*** Records to process Section Begins ***

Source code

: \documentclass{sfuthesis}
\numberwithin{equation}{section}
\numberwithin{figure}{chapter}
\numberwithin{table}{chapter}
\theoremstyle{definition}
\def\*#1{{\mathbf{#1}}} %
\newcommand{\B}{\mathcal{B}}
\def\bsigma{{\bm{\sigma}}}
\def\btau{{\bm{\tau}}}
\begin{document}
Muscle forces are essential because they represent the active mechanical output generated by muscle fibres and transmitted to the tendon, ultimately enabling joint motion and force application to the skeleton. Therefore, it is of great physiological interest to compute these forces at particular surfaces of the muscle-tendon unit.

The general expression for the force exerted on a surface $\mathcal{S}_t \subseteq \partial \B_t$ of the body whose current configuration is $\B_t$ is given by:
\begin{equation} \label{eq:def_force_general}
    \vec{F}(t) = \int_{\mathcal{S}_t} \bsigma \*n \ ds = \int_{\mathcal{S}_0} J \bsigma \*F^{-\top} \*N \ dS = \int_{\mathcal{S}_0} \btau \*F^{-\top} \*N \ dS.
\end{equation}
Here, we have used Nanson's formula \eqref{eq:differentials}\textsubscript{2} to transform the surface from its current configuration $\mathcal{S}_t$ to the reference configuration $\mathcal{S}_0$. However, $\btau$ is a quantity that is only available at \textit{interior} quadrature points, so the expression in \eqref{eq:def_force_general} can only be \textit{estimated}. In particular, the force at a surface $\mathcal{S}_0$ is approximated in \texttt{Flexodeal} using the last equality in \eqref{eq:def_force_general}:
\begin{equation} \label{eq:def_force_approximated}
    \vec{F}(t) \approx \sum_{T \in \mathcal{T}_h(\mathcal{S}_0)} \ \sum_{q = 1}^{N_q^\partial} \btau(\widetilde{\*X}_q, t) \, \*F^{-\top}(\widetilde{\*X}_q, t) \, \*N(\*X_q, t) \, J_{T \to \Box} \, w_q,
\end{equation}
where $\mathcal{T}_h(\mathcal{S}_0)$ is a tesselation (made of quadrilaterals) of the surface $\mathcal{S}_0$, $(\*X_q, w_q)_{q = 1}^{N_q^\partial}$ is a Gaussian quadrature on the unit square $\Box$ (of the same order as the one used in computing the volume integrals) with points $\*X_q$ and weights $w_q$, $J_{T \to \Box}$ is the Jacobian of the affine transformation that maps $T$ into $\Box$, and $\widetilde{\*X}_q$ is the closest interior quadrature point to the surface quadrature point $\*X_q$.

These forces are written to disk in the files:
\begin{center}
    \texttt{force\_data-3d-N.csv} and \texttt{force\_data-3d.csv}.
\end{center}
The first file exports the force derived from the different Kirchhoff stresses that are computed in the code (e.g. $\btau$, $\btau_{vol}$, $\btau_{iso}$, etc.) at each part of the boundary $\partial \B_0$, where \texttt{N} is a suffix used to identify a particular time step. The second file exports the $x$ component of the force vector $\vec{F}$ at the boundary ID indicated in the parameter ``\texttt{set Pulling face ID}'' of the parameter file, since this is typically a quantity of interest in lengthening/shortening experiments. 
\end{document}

*** Records to process Section Ends ***

▶ Task description: Return each line above where the word "label" shows up.

▶ Task result:
\begin{equation} \label{eq:def_force_general}
\begin{equation} \label{eq:def_force_approximated}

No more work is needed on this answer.